While reading the VB Language Spec today I decided to attempt to follow the grammar syntax for matching DateTime Literals:

    
http://msdn.microsoft.com/library/en-us/vbls7/html/vblrfvbspec2_4_6.asp?frame=true

The resulting pattern can be seen (fully commented) here:

    
http://www.regexlib.com/REDetails.aspx?regexp_id=638

OK. I can't resist.
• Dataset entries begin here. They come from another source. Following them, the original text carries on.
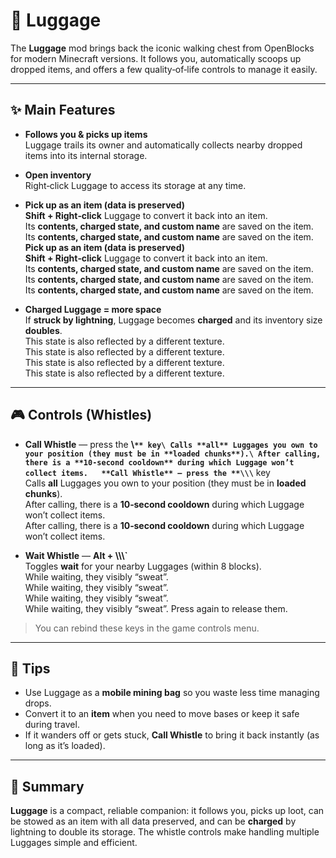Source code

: # 🧳 Luggage

The **Luggage** mod brings back the iconic walking chest from OpenBlocks for modern Minecraft versions. It follows you, automatically scoops up dropped items, and offers a few quality‑of‑life controls to manage it easily.

---

## ✨ Main Features

- **Follows you & picks up items**\
  Luggage trails its owner and automatically collects nearby dropped items into its internal storage.

- **Open inventory**\
  Right‑click Luggage to access its storage at any time.

- **Pick up as an item (data is preserved)**\
  **Shift + Right‑click** Luggage to convert it back into an item.\
  Its **contents, charged state, and custom name** are saved on the item.\
  Its **contents, charged state, and custom name** are saved on the item.  
  **Pick up as an item (data is preserved)**\
  **Shift + Right‑click** Luggage to convert it back into an item.\
  Its **contents, charged state, and custom name** are saved on the item.\
  Its **contents, charged state, and custom name** are saved on the item.\
  Its **contents, charged state, and custom name** are saved on the item.

- **Charged Luggage = more space**\
  If **struck by lightning**, Luggage becomes **charged** and its inventory size **doubles**.\
  This state is also reflected by a different texture.\
  This state is also reflected by a different texture.\
  This state is also reflected by a different texture.  
  This state is also reflected by a different texture.

---

## 🎮 Controls (Whistles)

- **Call Whistle** — press the **\\`** key\
          Calls **all** Luggages you own to your position (they must be in **loaded chunks**).\
          After calling, there is a **10‑second cooldown** during which Luggage won’t collect items.   **Call Whistle** — press the **\\\`** key\
  Calls **all** Luggages you own to your position (they must be in **loaded chunks**).\
  After calling, there is a **10‑second cooldown** during which Luggage won’t collect items.\
  After calling, there is a **10‑second cooldown** during which Luggage won’t collect items.

- **Wait Whistle** — **Alt + \\\\\\\`**\
  Toggles **wait** for your nearby Luggages (within 8 blocks).\
  While waiting, they visibly “sweat”.\
  While waiting, they visibly “sweat”.\
  While waiting, they visibly “sweat”.  
  While waiting, they visibly “sweat”. Press again to release them.

> You can rebind these keys in the game controls menu.

---

## 🔧 Tips

- Use Luggage as a **mobile mining bag** so you waste less time managing drops.
- Convert it to an **item** when you need to move bases or keep it safe during travel.
- If it wanders off or gets stuck, **Call Whistle** to bring it back instantly (as long as it’s loaded).

---

## 📌 Summary

**Luggage** is a compact, reliable companion: it follows you, picks up loot, can be stowed as an item with all data preserved, and can be **charged** by lightning to double its storage. The whistle controls make handling multiple Luggages simple and efficient.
Here's the full pattern (and it looks great in The Regulator):

(?'DateLiteral'     (?# Per the VB Spec : DateLiteral ::= '#' [ Whitespace+ ] DateOrTime [ Whitespace+ ] '#' )

    \#\s*

    (?'DateOrTime'  (?# DateOrTime ::= DateValue Whitespace+ TimeValue | DateValue | TimeValue )

        (?'DateValue'
            
            (?# DateValue ::= Whitespace+ TimeValue | DateValue | TimeValue )
            (

                (?# DateValue ::= MonthValue / DayValue / YearValue | MonthValue - DayValue - YearValue )
                    
                    (?'Month'(0?[1-9])|1[0-2])      (?# Month 01 - 12 )
                    (?'Sep'[-/])                    (?# Date separator '-' or '/' )
                    (?'Day'0?[1-9]|[12]\d|3[01])    (?# Day 01 - 31 )
                    \k'Sep'                         (?# whatever date separator was previously matched )
                    (?'Year'\d{1,4})

                \s+

                (?# TimeValue ::= HourValue : MinuteValue [ : SecondValue ] [ WhiteSpace+ ] [ AMPM ] )

                    (?'HourValue'(0?[1-9])|1[0-9]|2[0-4])    (?# Hour 01 - 24 )
                    [:]
                    (?'MinuteValue'0?[1-9]|[1-5]\d|60)       (?# Minute 01 - 60 )
                    [:]
                    (?'SecondValue':0?[1-9]|[1-5]\d|60)?     (?# Optional Minute :01 - :60 )
                    \s*
                    (?'AMPM'[AP]M)?

            )    
            |
            (     
                (?# DateValue ::= MonthValue / DayValue / YearValue | MonthValue - DayValue - YearValue )

                   (?'Month'(0?[1-9])|1[0-2])      (?# Month 01 - 12 )
                   (?'Sep'[-/])                    (?# Date separator '-' or '/' )
                   (?'Day'0?[1-9]|[12]\d|3[01])    (?# Month 01 - 31 )
                   \k'Sep'                         (?# whatever date separator was previously matched )
                   (?'Year'\d{4})
            )     
            |
            (
                (?# TimeValue ::= HourValue : MinuteValue [ : SecondValue ] [ WhiteSpace+ ] [ AMPM ] )

                    (?'HourValue'(0?[1-9])|1[0-9]|2[0-4])    (?# Hour 01 - 24 )
                    [:]
                    (?'MinuteValue'0?[1-9]|[1-5]\d|60)       (?# Minute 01 - 60 )
                    [:]
                    (?'SecondValue':0?[1-9]|[1-5]\d|60)?     (?# Optional Minute :01 - :60 )
                    \s*
                    (?'AMPM'[AP]M)?
            )     

       )

    )

    \s*\#
)